I also like "Just Right," which comes in two varieties. I only like one. There's a fruit and nut, I think--that's not the one. It's something like "nutty clusters." I also like Post's Cranberry Almond Crunch. I'm a serial cerealist--I buy boxes of cereal one at a time. I don't eat it often enough to buy more than one kind, it takes me awhile to get through a box. So buying a new box is kind of an adventure--I get to choose what kind to buy.
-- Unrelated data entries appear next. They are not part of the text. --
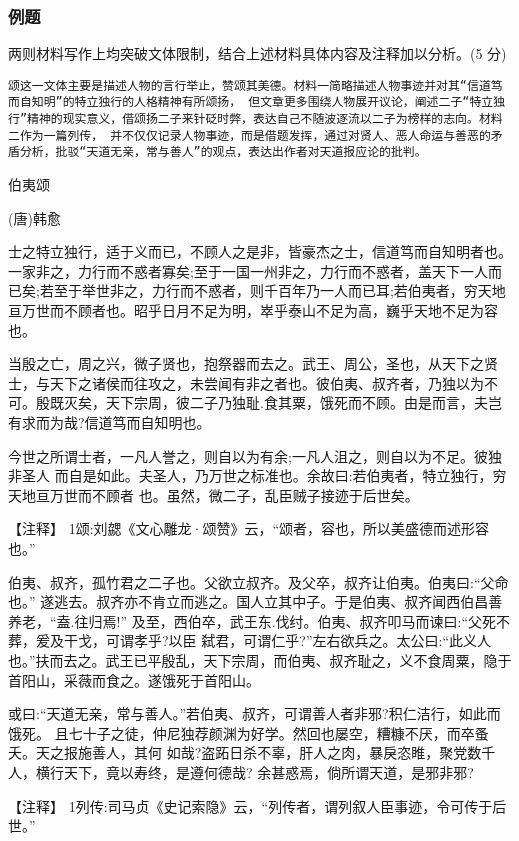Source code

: \documentclass{ctexart}
\newcommand{\nm}{\normalsize}
\newcommand{\blkz}{\vspace*{2\baselineskip} }
\renewcommand{\\}{\par}
\begin{document}
\subsubsection{例题}
\fangsong
两则材料写作上均突破文体限制，结合上述材料具体内容及注释加以分析。(5 分)\\
\texttt{颂这一文体主要是描述人物的言行举止，赞颂其美德。材料一简略描述人物事迹并对其“信道笃而自知明”的特立独行的人格精神有所颂扬，
但文章更多围绕人物展开议论，阐述二子“特立独行”精神的现实意义，借颂扬二子来针砭时弊，表达自己不随波逐流以二子为榜样的志向。材料二作为一篇列传，
并不仅仅记录人物事迹，而是借题发挥，通过对贤人、恶人命运与善恶的矛盾分析，批驳“天道无亲，常与善人”的观点，表达出作者对天道报应论的批判。}

\nm \fangsong
\centerline{伯夷颂}\\ \centerline{(唐)韩愈}\\
士之特立独行，适于义而已，不顾人之是非，皆豪杰之士，信道笃而自知明者也。一家非之，力行而不惑者寡矣;至于一国一州非之，力行而不惑者，盖天下一人而已矣;若至于举世非之，力行而不惑者，则千百年乃一人而已耳;若伯夷者，穷天地亘万世而不顾者也。昭乎日月不足为明，崒乎泰山不足为高，巍乎天地不足为容也。\\
当殷之亡，周之兴，微子贤也，抱祭器而去之。武王、周公，圣也，从天下之贤士，与天下之诸侯而往攻之，未尝闻有非之者也。彼伯夷、叔齐者，乃独以为不可。殷既灭矣，天下宗周，彼二子乃独耻.食其粟，饿死而不顾。由是而言，夫岂有求而为哉?信道笃而自知明也。\\
今世之所谓士者，一凡人誉之，则自以为有余;一凡人沮之，则自以为不足。彼独非圣人 而自是如此。夫圣人，乃万世之标准也。余故曰:若伯夷者，特立独行，穷天地亘万世而不顾者 也。虽然，微二子，乱臣贼子接迹于后世矣。\\
\noindent【注释】 1颂:刘勰《文心雕龙·颂赞》云，“颂者，容也，所以美盛德而述形容也。” \\
\blkz
伯夷、叔齐，孤竹君之二子也。父欲立叔齐。及父卒，叔齐让伯夷。伯夷曰:“父命也。” 遂逃去。叔齐亦不肯立而逃之。国人立其中子。于是伯夷、叔齐闻西伯昌善养老，“盍.往归焉!” 及至，西伯卒，武王东.伐纣。伯夷、叔齐叩马而谏曰:“父死不葬，爰及干戈，可谓孝乎?以臣 弑君，可谓仁乎?”左右欲兵之。太公曰:“此义人也。”扶而去之。武王已平殷乱，天下宗周，而伯夷、叔齐耻之，义不食周粟，隐于首阳山，采薇而食之。遂饿死于首阳山。\\
或曰:“天道无亲，常与善人。”若伯夷、叔齐，可谓善人者非邪?积仁洁行，如此而饿死。 且七十子之徒，仲尼独荐颜渊为好学。然回也屡空，糟糠不厌，而卒蚤夭。天之报施善人，其何 如哉?盗跖日杀不辜，肝人之肉，暴戾恣睢，聚党数千人，横行天下，竟以寿终，是遵何德哉? 余甚惑焉，倘所谓天道，是邪非邪?\\
\noindent【注释】 1列传:司马贞《史记索隐》云，“列传者，谓列叙人臣事迹，令可传于后世。”
\end{document}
Last weekend I was walking down the cereal aisle at Target, and Rice Krispies caught my eye, and sounded good, so that's what I bought. Along with a few bananas, because they complement the Rice Krispies so well. This morning, with a banana sliced on top, and a sprinkle of sugar from my grandmother's old cocoa jar (just a glass jar with a screw-on metal lid, but I remember that she kept cocoa in it; I keep sugar in it), and with a glass of pineapple-orange juice, Snap Crackle and Pop was just right.
I was looking around at various cereal company sites, trying to figure out what that cranberry cereal was called without actually getting up out of my chair and going to see if I had a box of it in the pantry (I don't think I do, anyway), and resorted to a search engine, searching for one of those cereal rating sites. I ran across a Brunching Shuttlecocks cereal rating page, and then kept looking around, and found this: Aspects of the Future Circa 1953.
Flying cars and the future are synonymous. That's how we know it's not the future yet: there are no flying cars in mass production.
I still love the whole 50's science fiction vision of the future. I loved the Jetsons. Still do. I never thought that I'd be living in space, in a turquoise and pink smooth plastic house with a bubble, but yeah, I suppose I thought that by now we'd having flying cars, at least.